**Problem details**
Retyping should cover only the lines from the one containing "## Hi there 👋" through the final line of the records, with pictures omitted.

**Available data**
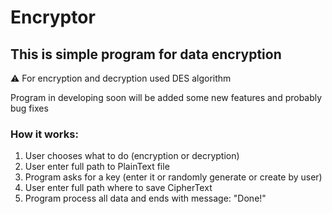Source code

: # Encryptor

## This is simple program for data encryption
:warning: For encryption and decryption used DES algorithm

Program in developing soon will be added some new features and probably bug fixes

### How it works:
1. User chooses what to do (encryption or decryption)
1. User enter full path to PlainText file 
1. Program asks for a key (enter it or randomly generate or create by user)
1. User enter full path where to save CipherText
1. Program process all data and ends with message: "Done!" 
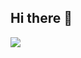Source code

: ## Hi there 👋


<img src="https://capsule-render.vercel.app/api?&color=auto&height=400&section=header&text=Hello&fontSize=16" />
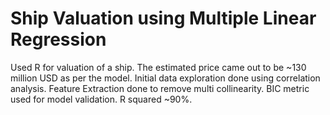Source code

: # Ship Valuation using Multiple Linear Regression
Used R for valuation of a ship. The estimated price came out to be ~130 million USD as per the model.
Initial data exploration done using correlation analysis. Feature Extraction done to remove multi collinearity. BIC metric used for model validation. R squared ~90%.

**Task answer**
: ## Hi there 👋


<img src="https://capsule-render.vercel.app/api?&color=auto&height=400&section=header&text=Hello&fontSize=16" />
Source code

: # Ship Valuation using Multiple Linear Regression
Used R for valuation of a ship. The estimated price came out to be ~130 million USD as per the model.
Initial data exploration done using correlation analysis. Feature Extraction done to remove multi collinearity. BIC metric used for model validation. R squared ~90%.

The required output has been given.